Et ce n’était pas tout. Une autre vie parallèle occupait notre futur compositeur depuis ses quinze ans: le rock, l’improvisation, dans un genre plus ou moins jazz, ainsi qu’une activité régulière d’accompagnateur de chanteurs. «C’est une expérience formidable (que je pratique toujours) parce que si le chanteur est bon et tenant compte que souvent les chanteurs n’ont pas de formation musicale, le pianiste peut se mettre au service d’une vérité directe, un peu comme Bartok a découvert les lois de la musique dans les musiques populaires hongroises.»
Mais comment vit-on quand on lâche l’économie pure pour une musique qui ne l’est pas? Fafchamps donnait de la tête de tous côtés, beaucoup de musique appliquée, un peu de musique dite pure quand même: il chantait dans l’Ensemble vocal de la RTBF («quand je fumais assidûment, je parvenais même à atteindre le contre-mi»), il donnait des cours de piano en académie et des cours d’analyse musicale au Conservatoire de Mons, où il succéda à feu Fernand Leclercq (et où il occupe aujourd’hui un poste de professeur). «Je garde un sentiment mitigé vis-à-vis de l’analyse musicale, cette façon de paraphraser la musique en utilisant un autre médium que la musique elle-même. Je crains que cette démarche favorise les techniques d’invention plutôt que les techniques de découverte Je m’explique: au XXe siècle, on s’est tellement gargarisé de l’idée qu’il n’y avait pas de nature qu’on en est arrivé à une hypertrophie de l’invention; plutôt que de chercher dans l’ordre physique des choses ce qui pourrait justifier de nouvelles pistes, on a multiplié les systèmes arbitraires. L’école de Darmstadt, par exemple, s’est plus préoccupée de décerner des brevets d’inventeurs que de susciter la découverte, généralement taxée de naïveté parce qu’elle postule une idée de nature.»

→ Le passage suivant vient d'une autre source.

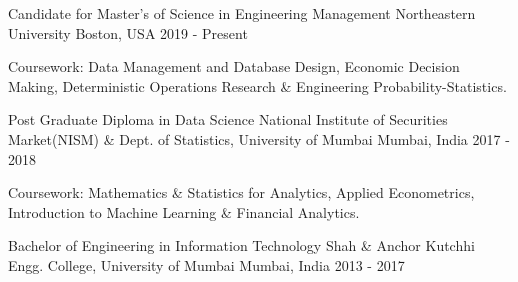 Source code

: 

\begin{cventries}

 \cventry
    {Candidate for Master's of Science in Engineering Management} %
    {Northeastern University} %
    {Boston, USA} %
    {2019 - Present} %
    {\begin{cvitems} %
        \item {Coursework: Data Management and Database Design, Economic Decision Making, Deterministic Operations Research \& Engineering Probability-Statistics.}
      \end{cvitems}
      \vspace{-1\baselineskip} %
      }
 \cventry
    {Post Graduate Diploma in Data Science} %
    {National Institute of Securities Market(NISM) \& Dept. of Statistics, University of Mumbai} %
    {Mumbai, India} %
    {2017 - 2018} %
    {
      \begin{cvitems} %
       \item{Coursework: Mathematics \& Statistics for Analytics, Applied Econometrics, Introduction to Machine Learning \& Financial Analytics.}
      \end{cvitems}
      \vspace{-.65\baselineskip} 
    } 
  \cventry
    {Bachelor of Engineering in Information Technology} %
    {Shah \& Anchor Kutchhi Engg. College, University of Mumbai} %
    {Mumbai, India} %
    {2013 - 2017} %
    {
      \begin{cvitems} %
      \end{cvitems}
      \vspace{-.65\baselineskip} 
    }
\end{cventries}
\vspace{-1.75\baselineskip}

Un jour, pourtant, Fafchamps a mis la musique «pure» au centre de ses activités; devenu membre (brillant) de l’Ensemble Ictus, il se familiarisa avec la création et s’orienta, en autodidacte, vers la composition. «D’une part, j’ai distingué les limites des musiques «appliquées» où le contexte m’était imposé, d’autre part, j’ai découvert qu’il n’y avait pas que des «inventeurs» mais aussi des «découvreurs», des Ligeti, des Grisey etc., et donc j’ai vraiment commencé à composer. J’avais trente ans.»
La première pièce de Fafchamps, écrite pour deux pianos et créée au Botanique par l’auteur en duo avec Laurence Cornez, fait appel aux langages de Scriabine et de Ligeti, «sans savoir que Grisey avait ouvert la voie, vingt ans plus tôt» Sur la lancée, se crée le fameux Bureau des pianistes (qui deviendra Bureau des Arts) ainsi que Musica Libera. Les créations se multiplient, saluées unanimement, les effectifs se déploient, les combinaisons poursuivent leurs explorations. Avec, toujours, une intense vie pulsionnelle au cœur de la musique.

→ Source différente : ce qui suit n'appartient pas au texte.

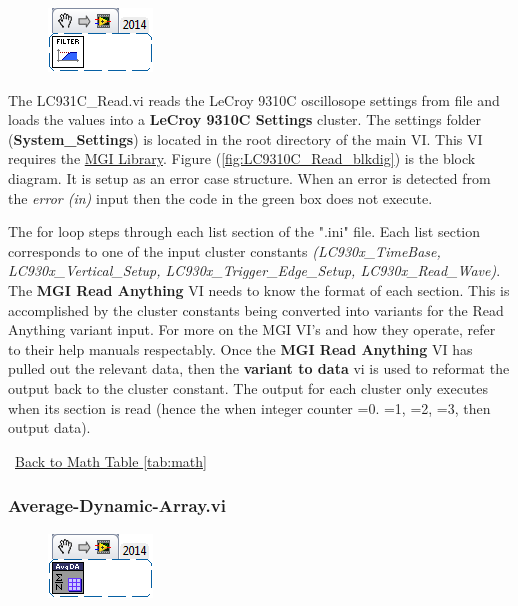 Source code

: \documentclass[11pt,a4paper,oldfontcommands]{memoir}
\begin{document}
\begin{figure}[h]
	\includegraphics[scale=0.625]{Filter_signal_main_01}
	\label{fig:Filter_signal_main_01}
\end{figure}

The LC931C\_Read.vi reads the LeCroy 9310C oscillosope settings from file and loads the values into a \textbf{LeCroy 9310C Settings} cluster. The settings folder (\textbf{System\_Settings}) is located in the root directory of the main VI. This VI requires the \href{http://sine.ni.com/nips/cds/view/p/lang/en/nid/209753}{MGI Library}. Figure (\ref{fig:LC9310C_Read_blkdig}) is the block diagram.  It is setup as an error case structure. When an error is detected from the \textit{error (in)} input then the code in the green box does not execute.

The for loop steps through each list section of the ".ini" file. Each list section corresponds to one of the input cluster constants \textit{(LC930x\_TimeBase, LC930x\_Vertical\_Setup, LC930x\_Trigger\_Edge\_Setup, LC930x\_Read\_Wave)}. The \textbf{MGI Read Anything} VI needs to know the format of each section. This is accomplished by the cluster constants being converted into variants for the Read Anything variant input.  For more on the MGI VI's and how they operate, refer to their help manuals respectably. Once the \textbf{MGI Read Anything} VI has pulled out the relevant data, then the \textbf{variant to data} vi is used to reformat the output back to the cluster constant. The output for each cluster only executes when its section is read (hence the when integer counter =0. =1, =2, =3, then output data).

\noindent\hrulefill\, \hyperref[tab:math]{Back to Math Table \ref{tab:math}}

\subsubsection{Average-Dynamic-Array.vi} \label{Average-Dynamic-Array}
\noindent\hrulefill

\begin{figure}[h]
	\includegraphics[scale=0.625]{Average-Dynamic-Array_main_01}
	\label{fig:Average-Dynamic-Array_main_01}
\end{figure}
\end{document}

Aujourd’hui, celui qui est devenu un compositeur à part entière se présente au public avec «Les Désordres de Herr Zoebius». Ce quatuor en création, «sans doute le seul de ma carrière», où la chaotologie trouve largement sa place, s’inspire d’une BD imaginaire pour partir à la recherche du point de bascule entre l’hyperdéterminisme et l’aléatoire (à ne pas confondre avec le combinatoire et ses diktats), démarche dans laquelle les fonctions utilisées autrefois en macroéconomie auront été très utiles au compositeur.